François Perrier (/fr/; 18 April 1833 - 20 February 1888) was a French soldier and geodesist.

== Life ==
Perrier was born at Valleraugue (Gard), descended from a family of Protestants, of Cevennes. After finishing his studies at the Lyceum of Nimes and at St. Barbe College, he was admitted to the École polytechnique in 1853, leaving in 1857 as a staff officer.

He was promoted to lieutenant in 1857, captain in 1860, major of cavalry in 1874, lieutenant-colonel in 1879, and he received his brigadier-general's star the year before his death. He was commander of the Légion d'honneur and president of the council-general of his department. In 1872, he married Caroline Benoît, daughter of Justin Benoît, professor of anatomy at the University of Montpellier. Their son, Georges Perrier followed the same career as his father up to the same rank, functions and honours.

=== Science ===
General Perrier long ago made a name for himself in science. After some noteworthy publications on the trigonometrical junction of France and England (1861) and on the triangulation and leveling of Corsica (1865), he was put at the head of the Geodesic Service of the French Army in 1879. In 1880, he was sent as a delegate to the conference of Berlin for the settling of the boundaries of the new Greco-Turkish frontiers. In January of the same year, he was elected a member of the Académie des Sciences, as successor to Urbain Dortet de Tessan. He was a member of the Bureau des Longitudes from 1875.
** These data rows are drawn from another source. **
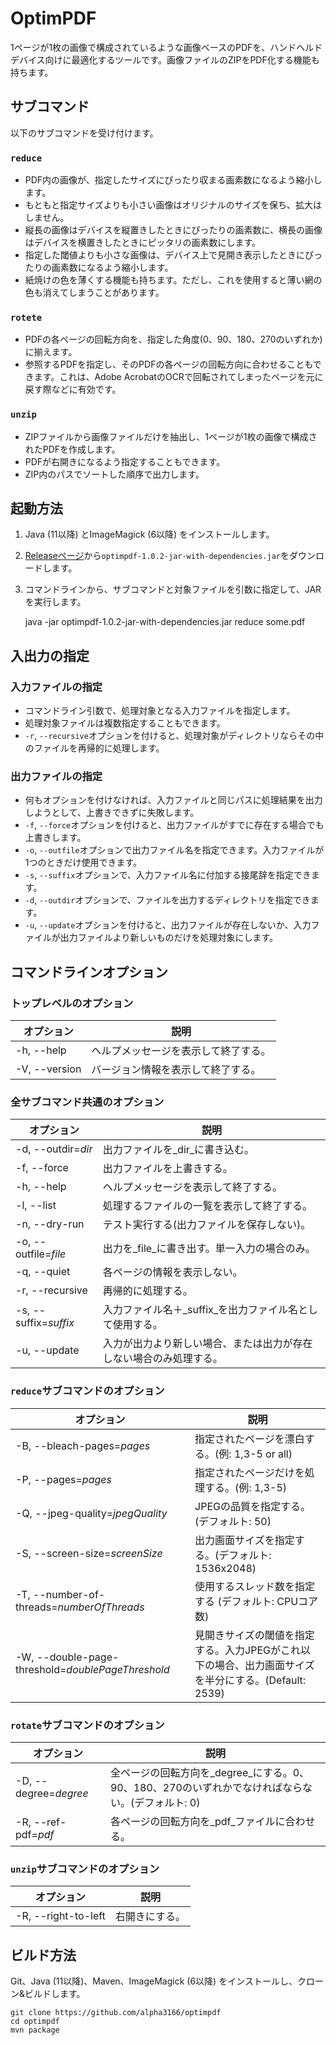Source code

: # OptimPDF

1ページが1枚の画像で構成されているような画像ベースのPDFを、ハンドヘルドデバイス向けに最適化するツールです。画像ファイルのZIPをPDF化する機能も持ちます。

## サブコマンド

以下のサブコマンドを受け付けます。

### `reduce`

- PDF内の画像が、指定したサイズにぴったり収まる画素数になるよう縮小します。
- もともと指定サイズよりも小さい画像はオリジナルのサイズを保ち、拡大はしません。
- 縦長の画像はデバイスを縦置きしたときにぴったりの画素数に、横長の画像はデバイスを横置きしたときにピッタリの画素数にします。
- 指定した閾値よりも小さな画像は、デバイス上で見開き表示したときにぴったりの画素数になるよう縮小します。
- 紙焼けの色を薄くする機能も持ちます。ただし、これを使用すると薄い網の色も消えてしまうことがあります。

### `rotete`

- PDFの各ページの回転方向を、指定した角度(0、90、180、270のいずれか)に揃えます。
- 参照するPDFを指定し、そのPDFの各ページの回転方向に合わせることもできます。これは、Adobe AcrobatのOCRで回転されてしまったページを元に戻す際などに有効です。

### `unzip`

- ZIPファイルから画像ファイルだけを抽出し、1ページが1枚の画像で構成されたPDFを作成します。
- PDFが右開きになるよう指定することもできます。
- ZIP内のパスでソートした順序で出力します。

## 起動方法

1. Java (11以降) とImageMagick (6以降) をインストールします。

2. [Releaseページ](https://github.com/alpha3166/optimpdf/releases)から`optimpdf-1.0.2-jar-with-dependencies.jar`をダウンロードします。

3. コマンドラインから、サブコマンドと対象ファイルを引数に指定して、JARを実行します。

    java -jar optimpdf-1.0.2-jar-with-dependencies.jar reduce some.pdf

## 入出力の指定

### 入力ファイルの指定

- コマンドライン引数で、処理対象となる入力ファイルを指定します。
- 処理対象ファイルは複数指定することもできます。
- `-r`, `--recursive`オプションを付けると、処理対象がディレクトリならその中のファイルを再帰的に処理します。

### 出力ファイルの指定

- 何もオプションを付けなければ、入力ファイルと同じパスに処理結果を出力しようとして、上書きできずに失敗します。
- `-f`, `--force`オプションを付けると、出力ファイルがすでに存在する場合でも上書きします。
- `-o`, `--outfile`オプションで出力ファイル名を指定できます。入力ファイルが1つのときだけ使用できます。
- `-s`, `--suffix`オプションで、入力ファイル名に付加する接尾辞を指定できます。
- `-d`, `--outdir`オプションで、ファイルを出力するディレクトリを指定できます。
- `-u`, `--update`オプションを付けると、出力ファイルが存在しないか、入力ファイルが出力ファイルより新しいものだけを処理対象にします。

## コマンドラインオプション

### トップレベルのオプション

オプション|説明
-|-
-h, --help|ヘルプメッセージを表示して終了する。
-V, --version|バージョン情報を表示して終了する。

### 全サブコマンド共通のオプション

オプション|説明
-|-
-d, --outdir=_dir_|出力ファイルを_dir_に書き込む。
-f, --force|出力ファイルを上書きする。
-h, --help|ヘルプメッセージを表示して終了する。
-l, --list|処理するファイルの一覧を表示して終了する。
-n, --dry-run|テスト実行する(出力ファイルを保存しない)。
-o, --outfile=_file_|出力を_file_に書き出す。単一入力の場合のみ。
-q, --quiet|各ページの情報を表示しない。
-r, --recursive|再帰的に処理する。
-s, --suffix=_suffix_|入力ファイル名＋_suffix_を出力ファイル名として使用する。
-u, --update|入力が出力より新しい場合、または出力が存在しない場合のみ処理する。

### `reduce`サブコマンドのオプション

オプション|説明
-|-
-B, --bleach-pages=_pages_|指定されたページを漂白する。(例: 1,3-5 or all)
-P, --pages=_pages_|指定されたページだけを処理する。(例: 1,3-5)
-Q, --jpeg-quality=_jpegQuality_|JPEGの品質を指定する。(デフォルト: 50)
-S, --screen-size=_screenSize_|出力画面サイズを指定する。(デフォルト: 1536x2048)
-T, --number-of-threads=_numberOfThreads_|使用するスレッド数を指定する (デフォルト: CPUコア数)
-W, --double-page-threshold=_doublePageThreshold_|見開きサイズの閾値を指定する。入力JPEGがこれ以下の場合、出力画面サイズを半分にする。(Default: 2539)

### `rotate`サブコマンドのオプション

オプション|説明
-|-
-D, --degree=_degree_|全ページの回転方向を_degree_にする。0、90、180、270のいずれかでなければならない。(デフォルト: 0)
-R, --ref-pdf=_pdf_|各ページの回転方向を_pdf_ファイルに合わせる。

### `unzip`サブコマンドのオプション

オプション|説明
-|-
-R, --right-to-left|右開きにする。

## ビルド方法

Git、Java (11以降)、Maven、ImageMagick (6以降) をインストールし、クローン&ビルドします。

    git clone https://github.com/alpha3166/optimpdf
    cd optimpdf
    mvn package
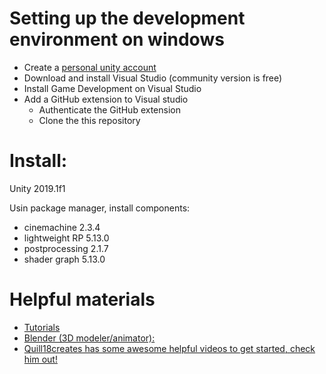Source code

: # Setting up the development environment on windows
- Create a [personal unity account](https://store.unity.com/) 
- Download and install Visual Studio (community version is free)
- Install Game Development on Visual Studio
- Add a GitHub extension to Visual studio
  - Authenticate the GitHub extension
  - Clone the this repository

# Install:

Unity 2019.1f1

Usin package manager, install components:
- cinemachine 2.3.4
- lightweight RP 5.13.0
- postprocessing 2.1.7
- shader graph 5.13.0


# Helpful materials
- [Tutorials](https://unity3d.com/learn) 
- [Blender (3D modeler/animator):](https://www.blender.org/) 
- [Quill18creates has some awesome helpful videos to get started, check him out!](https://www.youtube.com/channel/UCPXOQq7PWh5OdCwEO60Y8jQ) 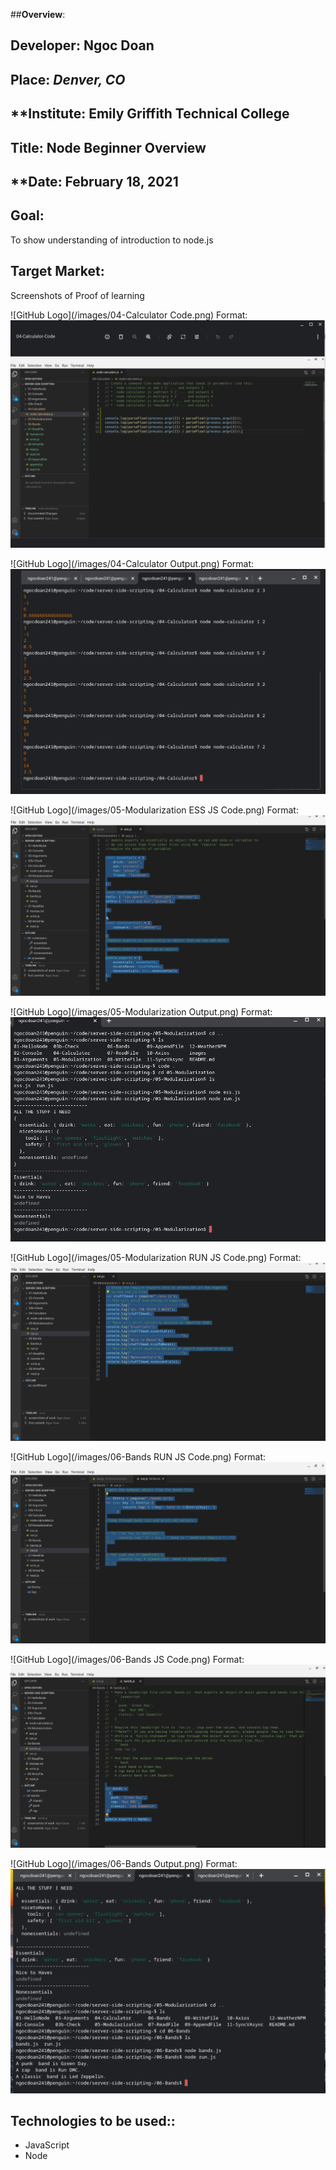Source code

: ##**Overview**:
<br>


## **Developer**: Ngoc Doan
## **Place:** *Denver, CO*
## **Institute: Emily Griffith Technical College
## **Title**: Node Beginner Overview  
## **Date: February 18, 2021

## **Goal**:
To show understanding of introduction to node.js 

## **Target Market**: 
Screenshots of Proof of learning


![GitHub Logo](/images/04-Calculator Code.png)
Format: ![Alt Text](https://github.com/ndoan24/server-side-scripting-/blob/main/images/04-Calculator%20Code.png)

![GitHub Logo](/images/04-Calculator Output.png)
Format: ![Alt Text](https://github.com/ndoan24/server-side-scripting-/blob/main/images/04-Calculator%20Output.png)


![GitHub Logo](/images/05-Modularization ESS JS Code.png)
Format: ![Alt Text](https://github.com/ndoan24/server-side-scripting-/blob/main/images/05-Modularization%20ESS%20JS%20Code.png)

![GitHub Logo](/images/05-Modularization Output.png)
Format: ![Alt Text](https://github.com/ndoan24/server-side-scripting-/blob/main/images/05-Modularization%20Output.png)

![GitHub Logo](/images/05-Modularization RUN JS Code.png)
Format: ![Alt Text](https://github.com/ndoan24/server-side-scripting-/blob/main/images/05-Modularization%20RUN%20JS%20Code.png)



![GitHub Logo](/images/06-Bands RUN JS Code.png)
Format: ![Alt Text](https://github.com/ndoan24/server-side-scripting-/blob/main/images/06-Bands%20RUN%20JS%20Code.png)

![GitHub Logo](/images/06-Bands JS Code.png)
Format: ![Alt Text](https://github.com/ndoan24/server-side-scripting-/blob/main/images/06-Bands%20JS%20Code.png)

![GitHub Logo](/images/06-Bands Output.png)
Format: ![Alt Text](https://github.com/ndoan24/server-side-scripting-/blob/main/images/06-Bands%20Output.png)



## **Technologies to be used:**:
* JavaScript
* Node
In 1882, Perrier was sent to Florida to observe the transit of Venus, where his observations were reported to be complete success. His celebrity continued to increase through his last triangulating operations in Algeria.

General Perrier's merits led to his being appointed Head of the Geographical Service of the Army.

General Perrier died at Montpellier on 20 February 1888 and he is buried at the Protestant cemetery of Montpellier.

== Honours ==
His name is one of the 72 names inscribed on the Eiffel Tower.